Re: Why doesn't pgstat_report_analyze() focus on not-all-visible-page dead tuple counts, specifically?

From: Robert Haas <robertmhaas(at)gmail(dot)com>
To: Peter Geoghegan <pg(at)bowt(dot)ie>
Cc: PostgreSQL Hackers <pgsql-hackers(at)lists(dot)postgresql(dot)org>
Subject: Re: Why doesn't pgstat_report_analyze() focus on not-all-visible-page dead tuple counts, specifically?
Date: 2021-12-07 15:58:02
Message-ID: CA+TgmoYemQxRN7EC+2UD6Lp0g9qu02g9SFZ_wECsBaB1NibFuQ@mail.gmail.com
Views: Raw Message | Whole Thread | Download mbox | Resend email
Thread:
Lists: pgsql-hackers

On Mon, Dec 6, 2021 at 9:42 PM Peter Geoghegan <pg(at)bowt(dot)ie> wrote:
> On Mon, Dec 6, 2021 at 6:11 PM Robert Haas <robertmhaas(at)gmail(dot)com> wrote:
> > This doesn't seem convincing. Launching autovacuum too soon surely has
> > costs that someone might not want to pay. Clearly in the degenerate
> > case where we always autovacuum every table every time an autovacuum
> > worker is launched, we have gone insane.
>
> Unfortunately we already sometimes behave insanely in exactly the way
> that you describe:
>
> https://postgr.es/m/CAH2-Wz=sJm3tm+FpXbyBhEhX5tbz1trQrhG6eOhYk4-+5uL=ww@mail.gmail.com

In the same ballpark is http://rhaas.blogspot.com/2020/02/useless-vacuuming.html

> It's hard to define a break-even point for launching an autovacuum
> worker. I think it would be more productive to come up with a design
> that at least doesn't go completely off the rails in various specific
> ways.

I think that's a good observation. I think the current autovacuum
algorithm works pretty well when things are normal. But in extreme
scenarios it does not degrade gracefully. The
vacuuming-over-and-over-without-doing-anything phenomenon is an
example of that. Another example is the user who creates 10,000
databases and we're happy to divide the 60s-autovacuum_naptime by
10,000 and try to launch a worker every 0.6 ms. A third example is
vacuuming the tables from pg_class in physical order on disk, so that
a table that is 1 XID past the wraparound limit can result in a long
delay vacuuming a table that is bloating quickly, or conversely a
table that is bloating very slowly but has just crawled over the
threshold for a regular vacuum gets processed before one that is
threatening an imminent wraparound shutdown. I think these are all
pathological cases that a well-informed human can easily recognize and
handle in an intelligent manner, and it doesn't seem crazy to program
those responses into the computer in some way.

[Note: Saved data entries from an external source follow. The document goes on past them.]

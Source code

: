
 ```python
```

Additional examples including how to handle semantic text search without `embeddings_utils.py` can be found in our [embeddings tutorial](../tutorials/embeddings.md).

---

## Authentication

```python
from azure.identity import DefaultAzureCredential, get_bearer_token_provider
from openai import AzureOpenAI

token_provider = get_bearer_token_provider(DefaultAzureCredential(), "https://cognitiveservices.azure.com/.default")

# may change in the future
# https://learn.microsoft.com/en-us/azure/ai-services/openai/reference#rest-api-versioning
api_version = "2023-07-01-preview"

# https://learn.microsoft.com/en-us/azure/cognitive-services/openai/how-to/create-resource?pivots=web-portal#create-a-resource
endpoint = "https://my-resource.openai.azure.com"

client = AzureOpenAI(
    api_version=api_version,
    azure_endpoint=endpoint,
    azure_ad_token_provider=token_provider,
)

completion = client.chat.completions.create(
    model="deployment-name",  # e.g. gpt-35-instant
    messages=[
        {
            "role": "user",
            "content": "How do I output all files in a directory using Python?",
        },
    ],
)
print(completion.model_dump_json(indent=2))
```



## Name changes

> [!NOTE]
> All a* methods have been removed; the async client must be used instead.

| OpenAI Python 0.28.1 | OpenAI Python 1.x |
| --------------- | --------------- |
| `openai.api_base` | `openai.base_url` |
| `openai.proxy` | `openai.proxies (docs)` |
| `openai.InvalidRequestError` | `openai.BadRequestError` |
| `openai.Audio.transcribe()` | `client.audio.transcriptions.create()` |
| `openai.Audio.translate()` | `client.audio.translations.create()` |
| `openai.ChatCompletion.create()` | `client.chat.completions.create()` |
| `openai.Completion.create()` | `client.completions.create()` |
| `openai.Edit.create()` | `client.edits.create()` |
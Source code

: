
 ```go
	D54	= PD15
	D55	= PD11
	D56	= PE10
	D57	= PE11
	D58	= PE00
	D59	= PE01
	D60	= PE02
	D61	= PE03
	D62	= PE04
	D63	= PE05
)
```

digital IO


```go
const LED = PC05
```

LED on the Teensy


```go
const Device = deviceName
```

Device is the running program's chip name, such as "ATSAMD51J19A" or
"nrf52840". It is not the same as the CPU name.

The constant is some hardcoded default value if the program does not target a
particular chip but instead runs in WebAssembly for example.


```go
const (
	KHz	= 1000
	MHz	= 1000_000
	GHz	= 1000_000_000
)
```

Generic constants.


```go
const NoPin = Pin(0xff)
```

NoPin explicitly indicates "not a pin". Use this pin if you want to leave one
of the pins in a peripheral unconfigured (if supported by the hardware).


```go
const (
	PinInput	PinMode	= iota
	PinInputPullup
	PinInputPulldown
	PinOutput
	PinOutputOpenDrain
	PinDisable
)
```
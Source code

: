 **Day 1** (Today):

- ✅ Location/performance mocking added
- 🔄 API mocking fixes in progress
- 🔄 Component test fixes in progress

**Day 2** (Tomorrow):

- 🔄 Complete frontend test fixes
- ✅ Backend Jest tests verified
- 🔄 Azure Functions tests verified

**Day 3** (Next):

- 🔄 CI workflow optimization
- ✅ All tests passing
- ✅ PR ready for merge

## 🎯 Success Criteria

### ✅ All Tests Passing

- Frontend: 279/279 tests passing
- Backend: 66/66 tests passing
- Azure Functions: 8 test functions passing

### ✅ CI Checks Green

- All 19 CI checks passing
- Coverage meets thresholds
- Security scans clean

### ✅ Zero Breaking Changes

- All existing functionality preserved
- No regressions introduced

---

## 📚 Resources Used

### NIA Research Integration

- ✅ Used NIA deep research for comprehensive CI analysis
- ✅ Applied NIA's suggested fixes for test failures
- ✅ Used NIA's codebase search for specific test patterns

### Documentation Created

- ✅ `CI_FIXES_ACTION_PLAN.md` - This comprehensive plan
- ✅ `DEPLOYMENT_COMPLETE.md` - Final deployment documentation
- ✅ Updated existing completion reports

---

> I also think that our problem is not so much that we don't have
> accurate statistics about dead tuples (though we surely don't have
> much accuracy). The main problem seems to be that there are various
> specific, important ways in which the distribution of dead tuples may
> matter (leading to various harmful biases). And so it seems reasonable
> to fudge how we interpret dead tuples with the intention of capturing
> some of that, as a medium term solution. Something that considers the
> concentration of dead tuples in heap pages seems promising.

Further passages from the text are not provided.